▶ [Activity] Extract every line below that contains the word "toto".
--- Data section Enclosed Below ---
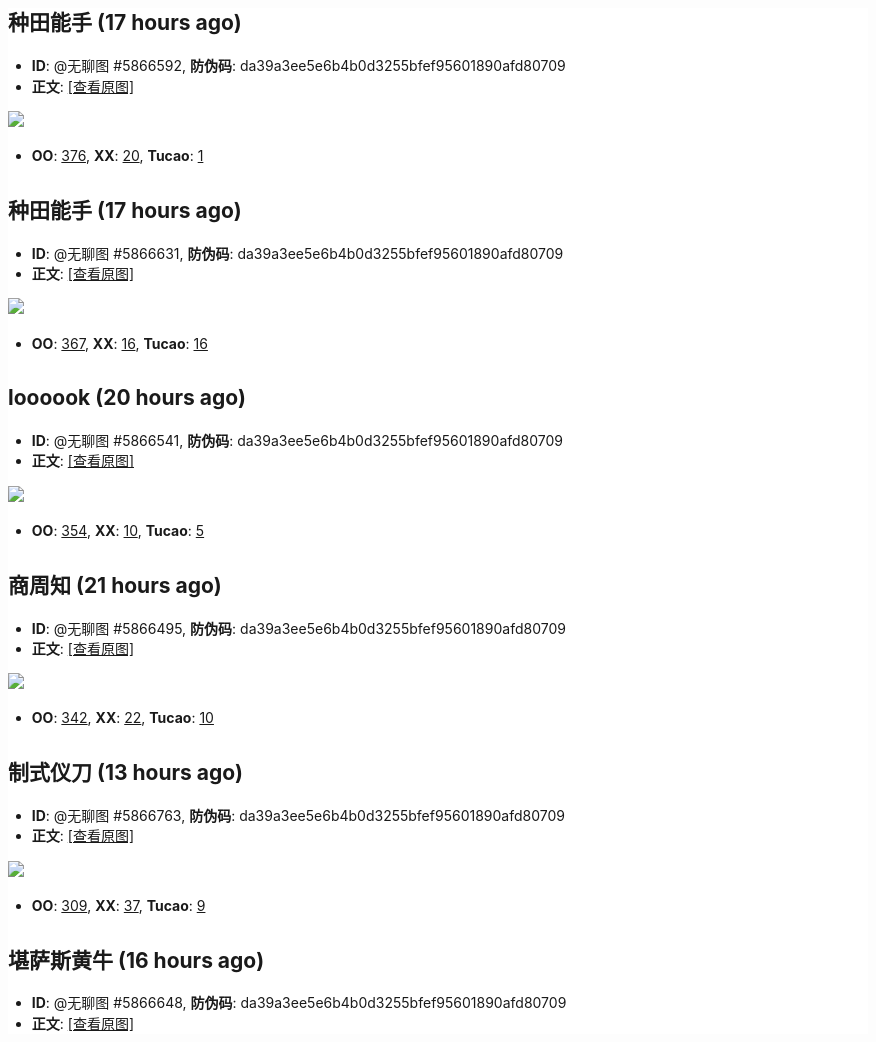 ## 种田能手 (17 hours ago) 

- **ID**: @无聊图 #5866592, **防伪码**: da39a3ee5e6b4b0d3255bfef95601890afd80709
- **正文**: [[查看原图]](//img.toto.im/large/008HL3Tkly1hzam0mqrqxj30hu0qowfa.jpg)  

![](https://img.toto.im/mw600/008HL3Tkly1hzam0mqrqxj30hu0qowfa.jpg)
- **OO**: [376](https://jandan.net/t/5866592#tucao-like), **XX**: [20](https://jandan.net/t/5866592#tucao-unlike), **Tucao**: [1](https://jandan.net/t/5866592#tucao-list)

## 种田能手 (17 hours ago) 

- **ID**: @无聊图 #5866631, **防伪码**: da39a3ee5e6b4b0d3255bfef95601890afd80709
- **正文**: [[查看原图]](//img.toto.im/large/008HL3Tkly1hzan9q9dipj30g00zkn0l.jpg)  

![](https://img.toto.im/mw600/008HL3Tkly1hzan9q9dipj30g00zkn0l.jpg)
- **OO**: [367](https://jandan.net/t/5866631#tucao-like), **XX**: [16](https://jandan.net/t/5866631#tucao-unlike), **Tucao**: [16](https://jandan.net/t/5866631#tucao-list)

## loooook (20 hours ago) 

- **ID**: @无聊图 #5866541, **防伪码**: da39a3ee5e6b4b0d3255bfef95601890afd80709
- **正文**: [[查看原图]](//img.toto.im/large/005GRSw2gy1hzaia2p7mdj30vq0qlah6.jpg)  

![](https://img.toto.im/mw600/005GRSw2gy1hzaia2p7mdj30vq0qlah6.jpg)
- **OO**: [354](https://jandan.net/t/5866541#tucao-like), **XX**: [10](https://jandan.net/t/5866541#tucao-unlike), **Tucao**: [5](https://jandan.net/t/5866541#tucao-list)

## 商周知 (21 hours ago) 

- **ID**: @无聊图 #5866495, **防伪码**: da39a3ee5e6b4b0d3255bfef95601890afd80709
- **正文**: [[查看原图]](//img.toto.im/large/69bdf074ly1hz3j8tm3ivj20q90ya7hb.jpg)  

![](https://img.toto.im/mw600/69bdf074ly1hz3j8tm3ivj20q90ya7hb.jpg)
- **OO**: [342](https://jandan.net/t/5866495#tucao-like), **XX**: [22](https://jandan.net/t/5866495#tucao-unlike), **Tucao**: [10](https://jandan.net/t/5866495#tucao-list)

## 制式仪刀 (13 hours ago) 

- **ID**: @无聊图 #5866763, **防伪码**: da39a3ee5e6b4b0d3255bfef95601890afd80709
- **正文**: [[查看原图]](//img.toto.im/large/008HL3Tkly1hzat9mv24uj30me0tkacz.jpg)  

![](https://img.toto.im/mw600/008HL3Tkly1hzat9mv24uj30me0tkacz.jpg)
- **OO**: [309](https://jandan.net/t/5866763#tucao-like), **XX**: [37](https://jandan.net/t/5866763#tucao-unlike), **Tucao**: [9](https://jandan.net/t/5866763#tucao-list)

## 堪萨斯黄牛 (16 hours ago) 

- **ID**: @无聊图 #5866648, **防伪码**: da39a3ee5e6b4b0d3255bfef95601890afd80709
- **正文**: [[查看原图]](//img.toto.im/large/b757552fgy1hzai21q8u6j20u010v43v.jpg)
--- End of Enclosed Data section ---
▶ [Solution for this problem]
- **正文**: [[查看原图]](//img.toto.im/large/008HL3Tkly1hzam0mqrqxj30hu0qowfa.jpg)  
![](https://img.toto.im/mw600/008HL3Tkly1hzam0mqrqxj30hu0qowfa.jpg)
- **正文**: [[查看原图]](//img.toto.im/large/008HL3Tkly1hzan9q9dipj30g00zkn0l.jpg)  
![](https://img.toto.im/mw600/008HL3Tkly1hzan9q9dipj30g00zkn0l.jpg)
- **正文**: [[查看原图]](//img.toto.im/large/005GRSw2gy1hzaia2p7mdj30vq0qlah6.jpg)  
![](https://img.toto.im/mw600/005GRSw2gy1hzaia2p7mdj30vq0qlah6.jpg)
- **正文**: [[查看原图]](//img.toto.im/large/69bdf074ly1hz3j8tm3ivj20q90ya7hb.jpg)  
![](https://img.toto.im/mw600/69bdf074ly1hz3j8tm3ivj20q90ya7hb.jpg)
- **正文**: [[查看原图]](//img.toto.im/large/008HL3Tkly1hzat9mv24uj30me0tkacz.jpg)  
![](https://img.toto.im/mw600/008HL3Tkly1hzat9mv24uj30me0tkacz.jpg)
- **正文**: [[查看原图]](//img.toto.im/large/b757552fgy1hzai21q8u6j20u010v43v.jpg)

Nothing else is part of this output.